> Data shown
——

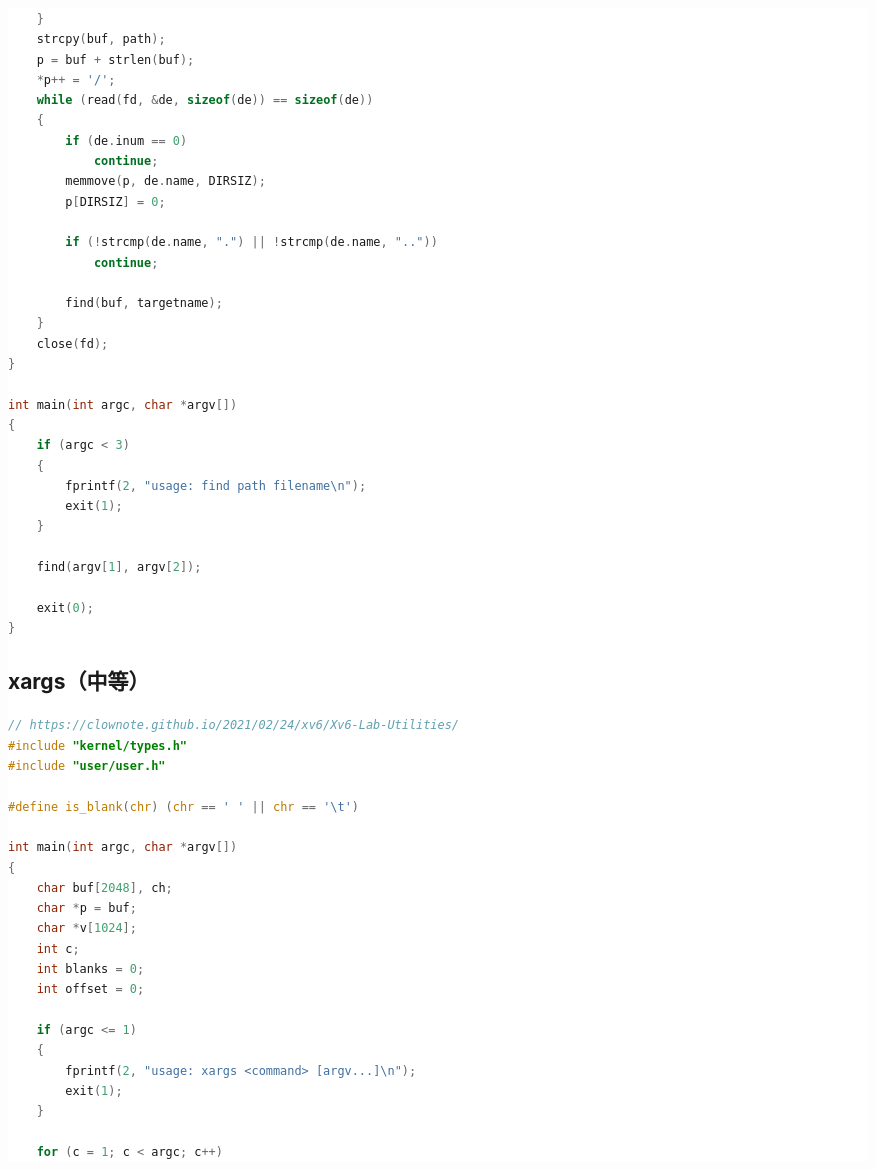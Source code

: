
 ```c
    }
    strcpy(buf, path);
    p = buf + strlen(buf);
    *p++ = '/';
    while (read(fd, &de, sizeof(de)) == sizeof(de))
    {
        if (de.inum == 0)
            continue;
        memmove(p, de.name, DIRSIZ);
        p[DIRSIZ] = 0;

        if (!strcmp(de.name, ".") || !strcmp(de.name, ".."))
            continue;

        find(buf, targetname);
    }
    close(fd);
}

int main(int argc, char *argv[])
{
    if (argc < 3)
    {
        fprintf(2, "usage: find path filename\n");
        exit(1);
    }

    find(argv[1], argv[2]);

    exit(0);
}

```







## xargs（中等）



```c
// https://clownote.github.io/2021/02/24/xv6/Xv6-Lab-Utilities/
#include "kernel/types.h"
#include "user/user.h"

#define is_blank(chr) (chr == ' ' || chr == '\t')

int main(int argc, char *argv[])
{
    char buf[2048], ch;
    char *p = buf;
    char *v[1024];
    int c;
    int blanks = 0;
    int offset = 0;

    if (argc <= 1)
    {
        fprintf(2, "usage: xargs <command> [argv...]\n");
        exit(1);
    }

    for (c = 1; c < argc; c++)
```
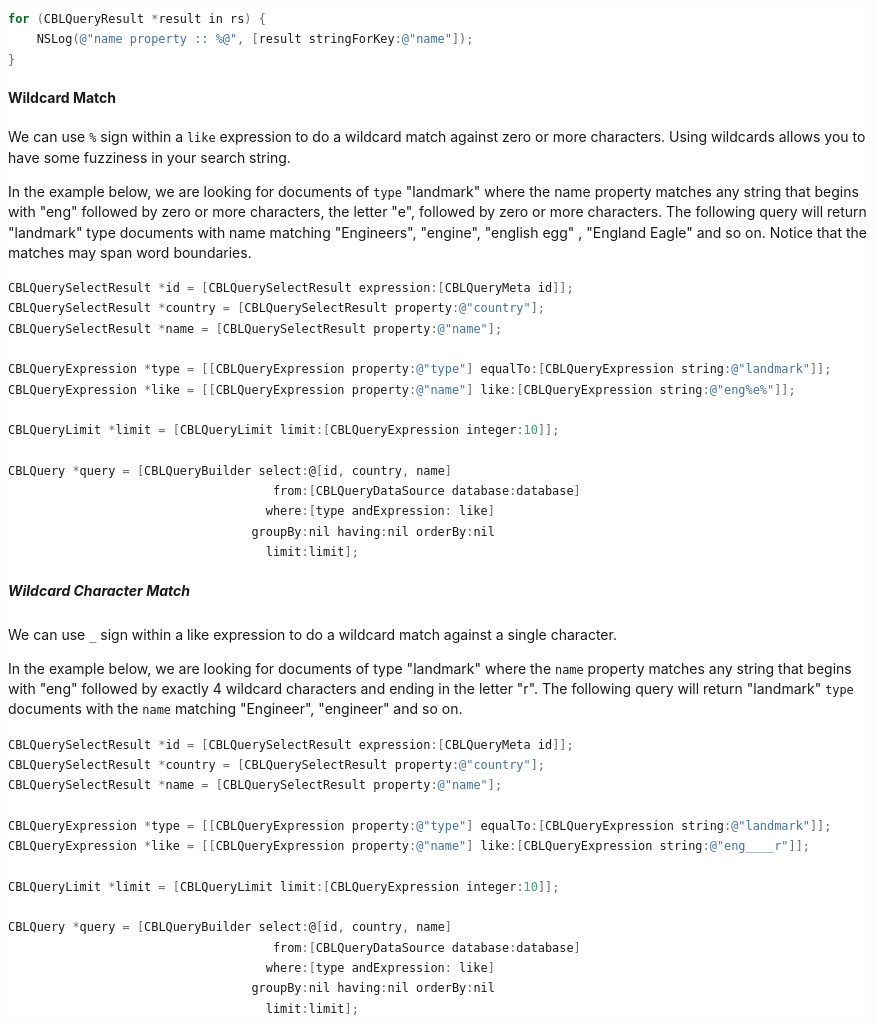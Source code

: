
```objectivec
for (CBLQueryResult *result in rs) {
    NSLog(@"name property :: %@", [result stringForKey:@"name"]);
}
```

#### Wildcard Match

We can use `%` sign within a `like` expression to do a wildcard match against zero or more characters. Using wildcards allows you to have some fuzziness in your search string.

In the example below, we are looking for documents of `type` "landmark" where the name property matches any string that begins with "eng" followed by zero or more characters, the letter "e", followed by zero or more characters. The following query will return "landmark" type documents with name matching "Engineers", "engine", "english egg" , "England Eagle" and so on. Notice that the matches may span word boundaries.

```objectivec
CBLQuerySelectResult *id = [CBLQuerySelectResult expression:[CBLQueryMeta id]];
CBLQuerySelectResult *country = [CBLQuerySelectResult property:@"country"];
CBLQuerySelectResult *name = [CBLQuerySelectResult property:@"name"];

CBLQueryExpression *type = [[CBLQueryExpression property:@"type"] equalTo:[CBLQueryExpression string:@"landmark"]];
CBLQueryExpression *like = [[CBLQueryExpression property:@"name"] like:[CBLQueryExpression string:@"eng%e%"]];

CBLQueryLimit *limit = [CBLQueryLimit limit:[CBLQueryExpression integer:10]];

CBLQuery *query = [CBLQueryBuilder select:@[id, country, name]
                                     from:[CBLQueryDataSource database:database]
                                    where:[type andExpression: like]
                                  groupBy:nil having:nil orderBy:nil
                                    limit:limit];
```

##### Wildcard Character Match

We can use `_` sign within a like expression to do a wildcard match against a single character.

In the example below, we are looking for documents of type "landmark" where the `name` property matches any string that begins with "eng" followed by exactly 4 wildcard characters and ending in the letter "r".
The following query will return "landmark" `type` documents with the `name` matching "Engineer", "engineer" and so on.

```objectivec
CBLQuerySelectResult *id = [CBLQuerySelectResult expression:[CBLQueryMeta id]];
CBLQuerySelectResult *country = [CBLQuerySelectResult property:@"country"];
CBLQuerySelectResult *name = [CBLQuerySelectResult property:@"name"];

CBLQueryExpression *type = [[CBLQueryExpression property:@"type"] equalTo:[CBLQueryExpression string:@"landmark"]];
CBLQueryExpression *like = [[CBLQueryExpression property:@"name"] like:[CBLQueryExpression string:@"eng____r"]];

CBLQueryLimit *limit = [CBLQueryLimit limit:[CBLQueryExpression integer:10]];

CBLQuery *query = [CBLQueryBuilder select:@[id, country, name]
                                     from:[CBLQueryDataSource database:database]
                                    where:[type andExpression: like]
                                  groupBy:nil having:nil orderBy:nil
                                    limit:limit];
```
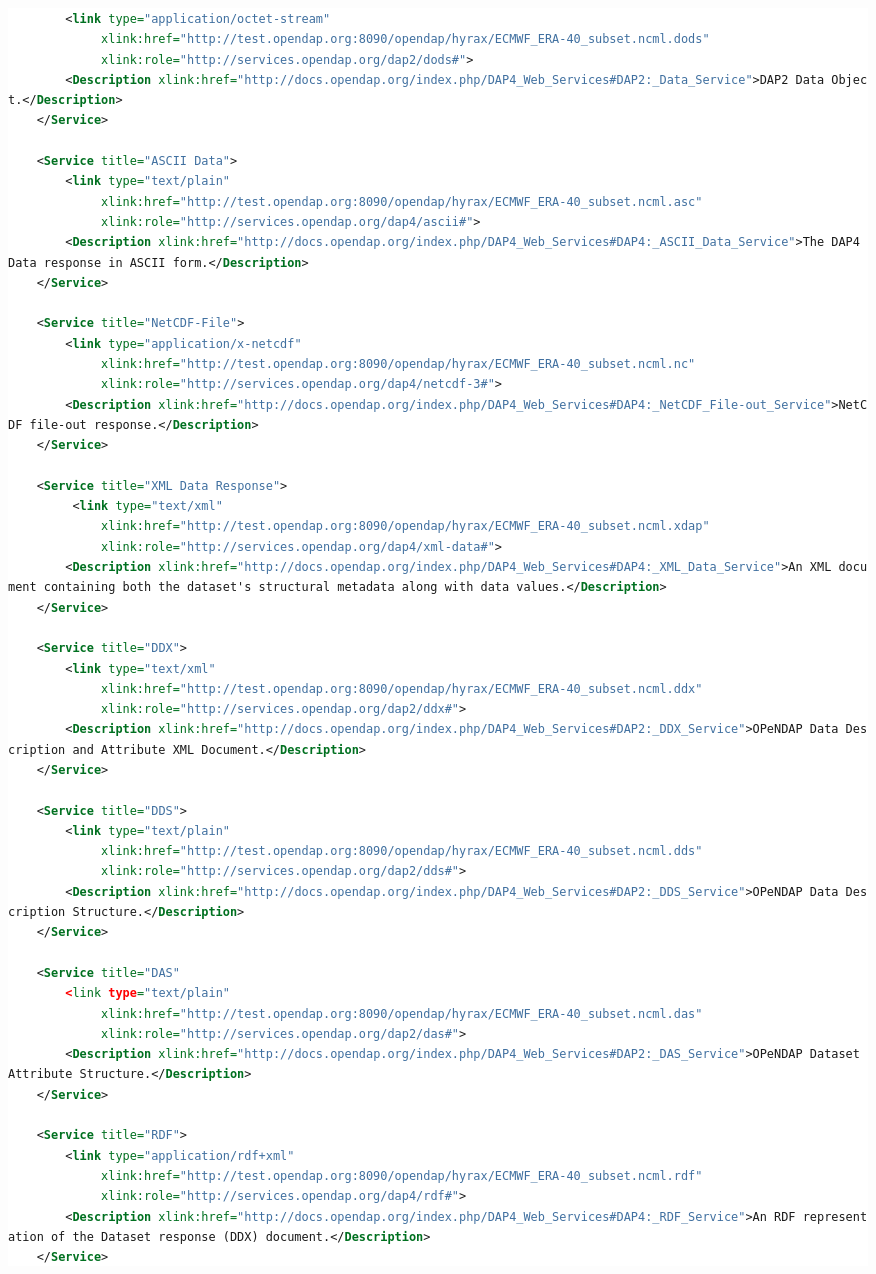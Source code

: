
 ``` xml
        <link type="application/octet-stream"
             xlink:href="http://test.opendap.org:8090/opendap/hyrax/ECMWF_ERA-40_subset.ncml.dods"
             xlink:role="http://services.opendap.org/dap2/dods#">
        <Description xlink:href="http://docs.opendap.org/index.php/DAP4_Web_Services#DAP2:_Data_Service">DAP2 Data Object.</Description>
    </Service>

    <Service title="ASCII Data">
        <link type="text/plain"
             xlink:href="http://test.opendap.org:8090/opendap/hyrax/ECMWF_ERA-40_subset.ncml.asc"
             xlink:role="http://services.opendap.org/dap4/ascii#">
        <Description xlink:href="http://docs.opendap.org/index.php/DAP4_Web_Services#DAP4:_ASCII_Data_Service">The DAP4 Data response in ASCII form.</Description>
    </Service>

    <Service title="NetCDF-File">
        <link type="application/x-netcdf"
             xlink:href="http://test.opendap.org:8090/opendap/hyrax/ECMWF_ERA-40_subset.ncml.nc"
             xlink:role="http://services.opendap.org/dap4/netcdf-3#">
        <Description xlink:href="http://docs.opendap.org/index.php/DAP4_Web_Services#DAP4:_NetCDF_File-out_Service">NetCDF file-out response.</Description>
    </Service>

    <Service title="XML Data Response">
         <link type="text/xml"
             xlink:href="http://test.opendap.org:8090/opendap/hyrax/ECMWF_ERA-40_subset.ncml.xdap"
             xlink:role="http://services.opendap.org/dap4/xml-data#">
        <Description xlink:href="http://docs.opendap.org/index.php/DAP4_Web_Services#DAP4:_XML_Data_Service">An XML document containing both the dataset's structural metadata along with data values.</Description>
    </Service>

    <Service title="DDX">
        <link type="text/xml"
             xlink:href="http://test.opendap.org:8090/opendap/hyrax/ECMWF_ERA-40_subset.ncml.ddx"
             xlink:role="http://services.opendap.org/dap2/ddx#">
        <Description xlink:href="http://docs.opendap.org/index.php/DAP4_Web_Services#DAP2:_DDX_Service">OPeNDAP Data Description and Attribute XML Document.</Description>
    </Service>

    <Service title="DDS">
        <link type="text/plain"
             xlink:href="http://test.opendap.org:8090/opendap/hyrax/ECMWF_ERA-40_subset.ncml.dds"
             xlink:role="http://services.opendap.org/dap2/dds#">
        <Description xlink:href="http://docs.opendap.org/index.php/DAP4_Web_Services#DAP2:_DDS_Service">OPeNDAP Data Description Structure.</Description>
    </Service>

    <Service title="DAS"
        <link type="text/plain"
             xlink:href="http://test.opendap.org:8090/opendap/hyrax/ECMWF_ERA-40_subset.ncml.das"
             xlink:role="http://services.opendap.org/dap2/das#">
        <Description xlink:href="http://docs.opendap.org/index.php/DAP4_Web_Services#DAP2:_DAS_Service">OPeNDAP Dataset Attribute Structure.</Description>
    </Service>

    <Service title="RDF">
        <link type="application/rdf+xml"
             xlink:href="http://test.opendap.org:8090/opendap/hyrax/ECMWF_ERA-40_subset.ncml.rdf"
             xlink:role="http://services.opendap.org/dap4/rdf#">
        <Description xlink:href="http://docs.opendap.org/index.php/DAP4_Web_Services#DAP4:_RDF_Service">An RDF representation of the Dataset response (DDX) document.</Description>
    </Service>
```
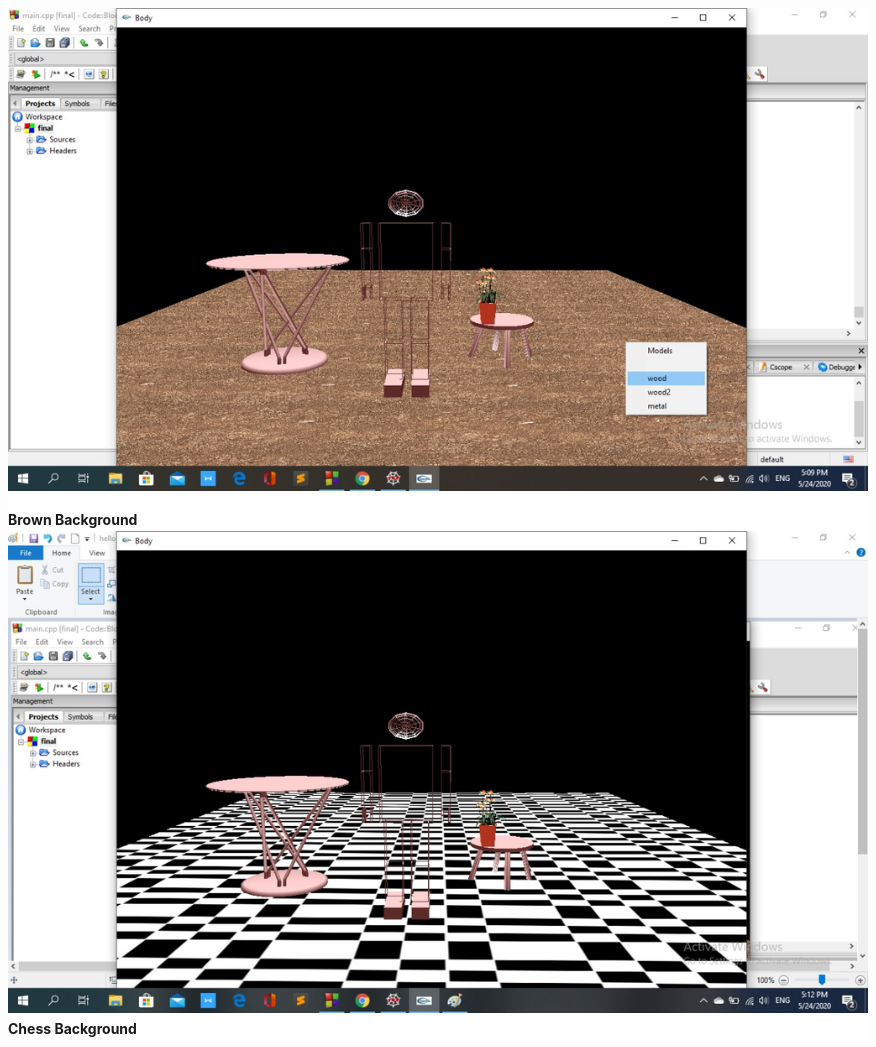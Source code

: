  ![brown background](https://raw.githubusercontent.com/Sondo0sMohamed/Graphics-Final-1/master/ardbony.jpeg)
  
 **Brown Background**
 ![chess background](https://raw.githubusercontent.com/Sondo0sMohamed/Graphics-Final-1/master/ardshatrang.jpeg)
 **Chess Background**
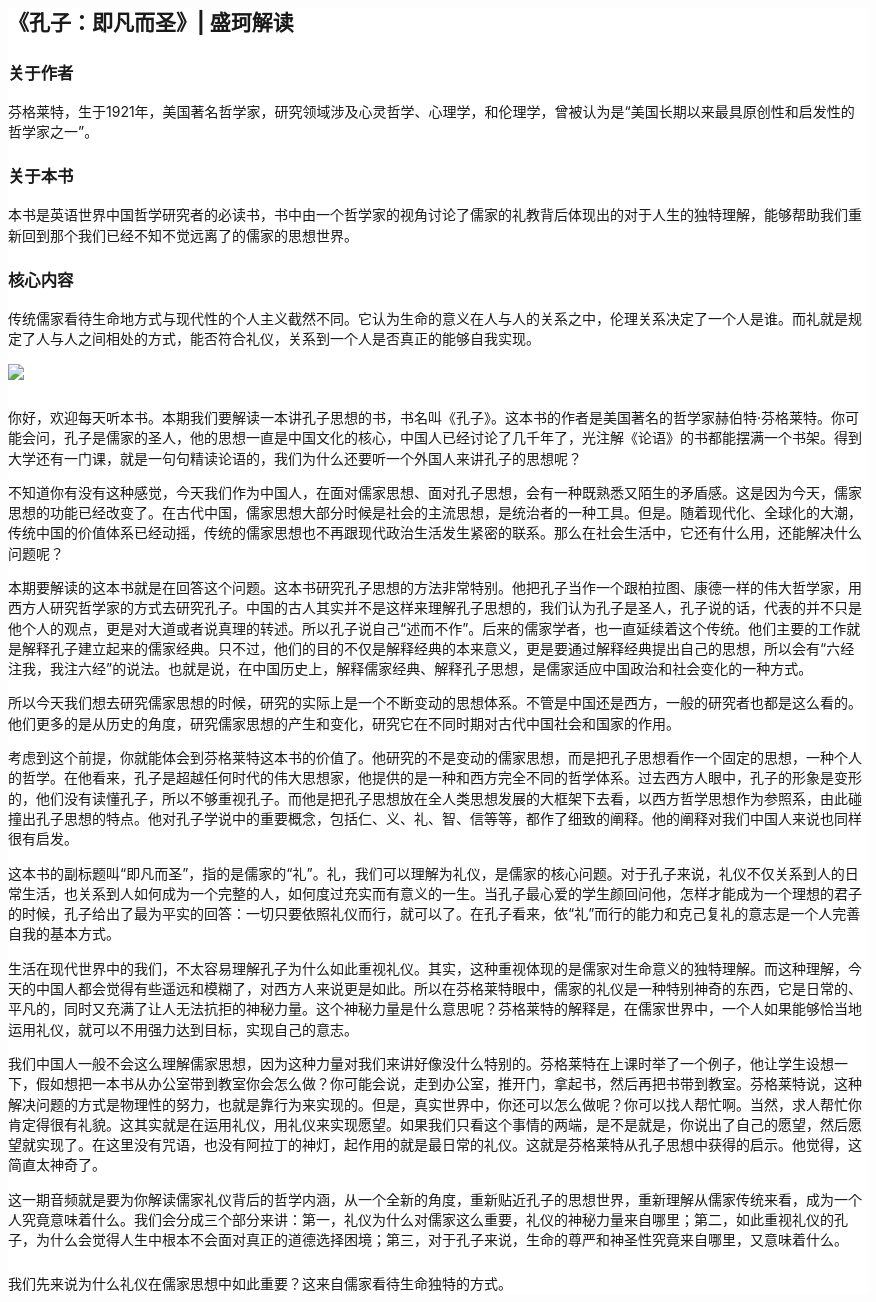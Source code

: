 ## 《孔子：即凡而圣》| 盛珂解读

### 关于作者

芬格莱特，生于1921年，美国著名哲学家，研究领域涉及心灵哲学、心理学，和伦理学，曾被认为是“美国长期以来最具原创性和启发性的哲学家之一”。

### 关于本书

本书是英语世界中国哲学研究者的必读书，书中由一个哲学家的视角讨论了儒家的礼教背后体现出的对于人生的独特理解，能够帮助我们重新回到那个我们已经不知不觉远离了的儒家的思想世界。

### 核心内容

传统儒家看待生命地方式与现代性的个人主义截然不同。它认为生命的意义在人与人的关系之中，伦理关系决定了一个人是谁。而礼就是规定了人与人之间相处的方式，能否符合礼仪，关系到一个人是否真正的能够自我实现。

<img  src="https://piccdn3.umiwi.com/img/201901/31/201901311549352793569721.png" width="2180"/>

###  



你好，欢迎每天听本书。本期我们要解读一本讲孔子思想的书，书名叫《孔子》。这本书的作者是美国著名的哲学家赫伯特·芬格莱特。你可能会问，孔子是儒家的圣人，他的思想一直是中国文化的核心，中国人已经讨论了几千年了，光注解《论语》的书都能摆满一个书架。得到大学还有一门课，就是一句句精读论语的，我们为什么还要听一个外国人来讲孔子的思想呢？

不知道你有没有这种感觉，今天我们作为中国人，在面对儒家思想、面对孔子思想，会有一种既熟悉又陌生的矛盾感。这是因为今天，儒家思想的功能已经改变了。在古代中国，儒家思想大部分时候是社会的主流思想，是统治者的一种工具。但是。随着现代化、全球化的大潮，传统中国的价值体系已经动摇，传统的儒家思想也不再跟现代政治生活发生紧密的联系。那么在社会生活中，它还有什么用，还能解决什么问题呢？

本期要解读的这本书就是在回答这个问题。这本书研究孔子思想的方法非常特别。他把孔子当作一个跟柏拉图、康德一样的伟大哲学家，用西方人研究哲学家的方式去研究孔子。中国的古人其实并不是这样来理解孔子思想的，我们认为孔子是圣人，孔子说的话，代表的并不只是他个人的观点，更是对大道或者说真理的转述。所以孔子说自己“述而不作”。后来的儒家学者，也一直延续着这个传统。他们主要的工作就是解释孔子建立起来的儒家经典。只不过，他们的目的不仅是解释经典的本来意义，更是要通过解释经典提出自己的思想，所以会有“六经注我，我注六经”的说法。也就是说，在中国历史上，解释儒家经典、解释孔子思想，是儒家适应中国政治和社会变化的一种方式。

所以今天我们想去研究儒家思想的时候，研究的实际上是一个不断变动的思想体系。不管是中国还是西方，一般的研究者也都是这么看的。他们更多的是从历史的角度，研究儒家思想的产生和变化，研究它在不同时期对古代中国社会和国家的作用。

考虑到这个前提，你就能体会到芬格莱特这本书的价值了。他研究的不是变动的儒家思想，而是把孔子思想看作一个固定的思想，一种个人的哲学。在他看来，孔子是超越任何时代的伟大思想家，他提供的是一种和西方完全不同的哲学体系。过去西方人眼中，孔子的形象是变形的，他们没有读懂孔子，所以不够重视孔子。而他是把孔子思想放在全人类思想发展的大框架下去看，以西方哲学思想作为参照系，由此碰撞出孔子思想的特点。他对孔子学说中的重要概念，包括仁、义、礼、智、信等等，都作了细致的阐释。他的阐释对我们中国人来说也同样很有启发。

这本书的副标题叫“即凡而圣”，指的是儒家的“礼”。礼，我们可以理解为礼仪，是儒家的核心问题。对于孔子来说，礼仪不仅关系到人的日常生活，也关系到人如何成为一个完整的人，如何度过充实而有意义的一生。当孔子最心爱的学生颜回问他，怎样才能成为一个理想的君子的时候，孔子给出了最为平实的回答：一切只要依照礼仪而行，就可以了。在孔子看来，依“礼”而行的能力和克己复礼的意志是一个人完善自我的基本方式。

生活在现代世界中的我们，不太容易理解孔子为什么如此重视礼仪。其实，这种重视体现的是儒家对生命意义的独特理解。而这种理解，今天的中国人都会觉得有些遥远和模糊了，对西方人来说更是如此。所以在芬格莱特眼中，儒家的礼仪是一种特别神奇的东西，它是日常的、平凡的，同时又充满了让人无法抗拒的神秘力量。这个神秘力量是什么意思呢？芬格莱特的解释是，在儒家世界中，一个人如果能够恰当地运用礼仪，就可以不用强力达到目标，实现自己的意志。

我们中国人一般不会这么理解儒家思想，因为这种力量对我们来讲好像没什么特别的。芬格莱特在上课时举了一个例子，他让学生设想一下，假如想把一本书从办公室带到教室你会怎么做？你可能会说，走到办公室，推开门，拿起书，然后再把书带到教室。芬格莱特说，这种解决问题的方式是物理性的努力，也就是靠行为来实现的。但是，真实世界中，你还可以怎么做呢？你可以找人帮忙啊。当然，求人帮忙你肯定得很有礼貌。这其实就是在运用礼仪，用礼仪来实现愿望。如果我们只看这个事情的两端，是不是就是，你说出了自己的愿望，然后愿望就实现了。在这里没有咒语，也没有阿拉丁的神灯，起作用的就是最日常的礼仪。这就是芬格莱特从孔子思想中获得的启示。他觉得，这简直太神奇了。

这一期音频就是要为你解读儒家礼仪背后的哲学内涵，从一个全新的角度，重新贴近孔子的思想世界，重新理解从儒家传统来看，成为一个人究竟意味着什么。我们会分成三个部分来讲：第一，礼仪为什么对儒家这么重要，礼仪的神秘力量来自哪里；第二，如此重视礼仪的孔子，为什么会觉得人生中根本不会面对真正的道德选择困境；第三，对于孔子来说，生命的尊严和神圣性究竟来自哪里，又意味着什么。

###  



我们先来说为什么礼仪在儒家思想中如此重要？这来自儒家看待生命独特的方式。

——

> What to produce
The word to find is "jpeg". Copy every line of the data that holds it.

> Exercise response
:  ![brown background](https://raw.githubusercontent.com/Sondo0sMohamed/Graphics-Final-1/master/ardbony.jpeg)
 ![chess background](https://raw.githubusercontent.com/Sondo0sMohamed/Graphics-Final-1/master/ardshatrang.jpeg)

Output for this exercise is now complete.